=== Begin Enclosure ===

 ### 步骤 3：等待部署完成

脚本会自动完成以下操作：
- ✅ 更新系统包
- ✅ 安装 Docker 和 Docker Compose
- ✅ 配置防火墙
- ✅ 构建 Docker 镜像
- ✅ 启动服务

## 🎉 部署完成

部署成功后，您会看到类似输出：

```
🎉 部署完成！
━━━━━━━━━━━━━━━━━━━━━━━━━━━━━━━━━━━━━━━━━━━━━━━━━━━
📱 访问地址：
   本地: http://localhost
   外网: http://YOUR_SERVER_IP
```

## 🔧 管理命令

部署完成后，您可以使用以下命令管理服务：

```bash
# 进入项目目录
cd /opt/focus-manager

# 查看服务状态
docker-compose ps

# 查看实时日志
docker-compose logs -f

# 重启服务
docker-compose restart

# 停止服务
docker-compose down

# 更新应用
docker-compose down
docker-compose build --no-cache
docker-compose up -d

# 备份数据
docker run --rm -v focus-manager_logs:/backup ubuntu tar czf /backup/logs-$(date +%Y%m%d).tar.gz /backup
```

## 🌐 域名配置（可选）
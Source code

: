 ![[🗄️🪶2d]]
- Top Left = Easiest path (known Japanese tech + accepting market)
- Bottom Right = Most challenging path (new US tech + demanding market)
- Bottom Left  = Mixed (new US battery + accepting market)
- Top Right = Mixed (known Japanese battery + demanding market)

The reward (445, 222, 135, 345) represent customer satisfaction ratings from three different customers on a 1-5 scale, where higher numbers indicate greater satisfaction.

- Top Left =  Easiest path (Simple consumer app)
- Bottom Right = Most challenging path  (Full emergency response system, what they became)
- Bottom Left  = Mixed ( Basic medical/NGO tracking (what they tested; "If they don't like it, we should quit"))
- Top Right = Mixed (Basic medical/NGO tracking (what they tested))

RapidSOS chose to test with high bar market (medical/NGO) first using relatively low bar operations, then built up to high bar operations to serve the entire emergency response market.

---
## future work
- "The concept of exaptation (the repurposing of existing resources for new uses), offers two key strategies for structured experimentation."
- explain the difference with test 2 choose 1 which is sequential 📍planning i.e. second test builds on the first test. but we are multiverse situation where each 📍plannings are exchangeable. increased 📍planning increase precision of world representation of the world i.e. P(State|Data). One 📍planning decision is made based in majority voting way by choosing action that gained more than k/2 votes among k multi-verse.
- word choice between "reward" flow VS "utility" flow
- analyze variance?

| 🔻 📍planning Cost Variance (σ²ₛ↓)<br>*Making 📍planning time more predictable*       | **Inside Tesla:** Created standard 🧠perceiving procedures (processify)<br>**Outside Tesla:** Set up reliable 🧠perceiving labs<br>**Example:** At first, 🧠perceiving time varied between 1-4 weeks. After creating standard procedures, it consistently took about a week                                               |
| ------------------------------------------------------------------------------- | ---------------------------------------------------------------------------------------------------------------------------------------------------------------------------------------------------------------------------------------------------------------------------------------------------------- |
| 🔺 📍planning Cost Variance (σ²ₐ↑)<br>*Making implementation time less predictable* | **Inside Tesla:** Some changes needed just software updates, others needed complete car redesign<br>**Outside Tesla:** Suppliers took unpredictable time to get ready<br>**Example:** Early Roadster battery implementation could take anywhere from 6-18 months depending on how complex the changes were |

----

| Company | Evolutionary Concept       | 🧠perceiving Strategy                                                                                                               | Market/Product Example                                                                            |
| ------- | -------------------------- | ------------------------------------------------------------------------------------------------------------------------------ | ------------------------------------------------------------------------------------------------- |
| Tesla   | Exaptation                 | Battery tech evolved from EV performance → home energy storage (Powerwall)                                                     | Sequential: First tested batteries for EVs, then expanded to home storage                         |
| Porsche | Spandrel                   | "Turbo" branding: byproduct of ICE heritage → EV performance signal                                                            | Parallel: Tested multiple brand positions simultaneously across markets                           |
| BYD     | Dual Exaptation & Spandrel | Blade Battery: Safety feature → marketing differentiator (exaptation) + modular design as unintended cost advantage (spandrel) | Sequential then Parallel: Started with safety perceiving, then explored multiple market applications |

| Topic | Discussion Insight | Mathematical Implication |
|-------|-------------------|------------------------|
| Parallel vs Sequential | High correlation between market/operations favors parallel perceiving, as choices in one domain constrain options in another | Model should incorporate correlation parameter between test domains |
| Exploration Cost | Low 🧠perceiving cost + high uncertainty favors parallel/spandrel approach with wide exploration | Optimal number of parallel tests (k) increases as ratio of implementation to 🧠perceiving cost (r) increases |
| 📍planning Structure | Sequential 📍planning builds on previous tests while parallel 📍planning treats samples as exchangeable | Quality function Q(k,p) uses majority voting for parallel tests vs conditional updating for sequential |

=== End Enclosure ===

> [ASSIGNMENT]: Retype all the data, keeping every character the same.

> [ANSWER SECTION]:
 ### 步骤 3：等待部署完成

脚本会自动完成以下操作：
- ✅ 更新系统包
- ✅ 安装 Docker 和 Docker Compose
- ✅ 配置防火墙
- ✅ 构建 Docker 镜像
- ✅ 启动服务

## 🎉 部署完成

部署成功后，您会看到类似输出：

```
🎉 部署完成！
━━━━━━━━━━━━━━━━━━━━━━━━━━━━━━━━━━━━━━━━━━━━━━━━━━━
📱 访问地址：
   本地: http://localhost
   外网: http://YOUR_SERVER_IP
```

## 🔧 管理命令

部署完成后，您可以使用以下命令管理服务：

```bash
# 进入项目目录
cd /opt/focus-manager

# 查看服务状态
docker-compose ps

# 查看实时日志
docker-compose logs -f

# 重启服务
docker-compose restart

# 停止服务
docker-compose down

# 更新应用
docker-compose down
docker-compose build --no-cache
docker-compose up -d

# 备份数据
docker run --rm -v focus-manager_logs:/backup ubuntu tar czf /backup/logs-$(date +%Y%m%d).tar.gz /backup
```

## 🌐 域名配置（可选）
Source code

: ![[🗄️🪶2d]]
- Top Left = Easiest path (known Japanese tech + accepting market)
- Bottom Right = Most challenging path (new US tech + demanding market)
- Bottom Left  = Mixed (new US battery + accepting market)
- Top Right = Mixed (known Japanese battery + demanding market)

The reward (445, 222, 135, 345) represent customer satisfaction ratings from three different customers on a 1-5 scale, where higher numbers indicate greater satisfaction.

- Top Left =  Easiest path (Simple consumer app)
- Bottom Right = Most challenging path  (Full emergency response system, what they became)
- Bottom Left  = Mixed ( Basic medical/NGO tracking (what they tested; "If they don't like it, we should quit"))
- Top Right = Mixed (Basic medical/NGO tracking (what they tested))

RapidSOS chose to test with high bar market (medical/NGO) first using relatively low bar operations, then built up to high bar operations to serve the entire emergency response market.

---
## future work
- "The concept of exaptation (the repurposing of existing resources for new uses), offers two key strategies for structured experimentation."
- explain the difference with test 2 choose 1 which is sequential 📍planning i.e. second test builds on the first test. but we are multiverse situation where each 📍plannings are exchangeable. increased 📍planning increase precision of world representation of the world i.e. P(State|Data). One 📍planning decision is made based in majority voting way by choosing action that gained more than k/2 votes among k multi-verse.
- word choice between "reward" flow VS "utility" flow
- analyze variance?

| 🔻 📍planning Cost Variance (σ²ₛ↓)<br>*Making 📍planning time more predictable*       | **Inside Tesla:** Created standard 🧠perceiving procedures (processify)<br>**Outside Tesla:** Set up reliable 🧠perceiving labs<br>**Example:** At first, 🧠perceiving time varied between 1-4 weeks. After creating standard procedures, it consistently took about a week                                               |
| ------------------------------------------------------------------------------- | ---------------------------------------------------------------------------------------------------------------------------------------------------------------------------------------------------------------------------------------------------------------------------------------------------------- |
| 🔺 📍planning Cost Variance (σ²ₐ↑)<br>*Making implementation time less predictable* | **Inside Tesla:** Some changes needed just software updates, others needed complete car redesign<br>**Outside Tesla:** Suppliers took unpredictable time to get ready<br>**Example:** Early Roadster battery implementation could take anywhere from 6-18 months depending on how complex the changes were |

----

| Company | Evolutionary Concept       | 🧠perceiving Strategy                                                                                                               | Market/Product Example                                                                            |
| ------- | -------------------------- | ------------------------------------------------------------------------------------------------------------------------------ | ------------------------------------------------------------------------------------------------- |
| Tesla   | Exaptation                 | Battery tech evolved from EV performance → home energy storage (Powerwall)                                                     | Sequential: First tested batteries for EVs, then expanded to home storage                         |
| Porsche | Spandrel                   | "Turbo" branding: byproduct of ICE heritage → EV performance signal                                                            | Parallel: Tested multiple brand positions simultaneously across markets                           |
| BYD     | Dual Exaptation & Spandrel | Blade Battery: Safety feature → marketing differentiator (exaptation) + modular design as unintended cost advantage (spandrel) | Sequential then Parallel: Started with safety perceiving, then explored multiple market applications |

| Topic | Discussion Insight | Mathematical Implication |
|-------|-------------------|------------------------|
| Parallel vs Sequential | High correlation between market/operations favors parallel perceiving, as choices in one domain constrain options in another | Model should incorporate correlation parameter between test domains |
| Exploration Cost | Low 🧠perceiving cost + high uncertainty favors parallel/spandrel approach with wide exploration | Optimal number of parallel tests (k) increases as ratio of implementation to 🧠perceiving cost (r) increases |
| 📍planning Structure | Sequential 📍planning builds on previous tests while parallel 📍planning treats samples as exchangeable | Quality function Q(k,p) uses majority voting for parallel tests vs conditional updating for sequential |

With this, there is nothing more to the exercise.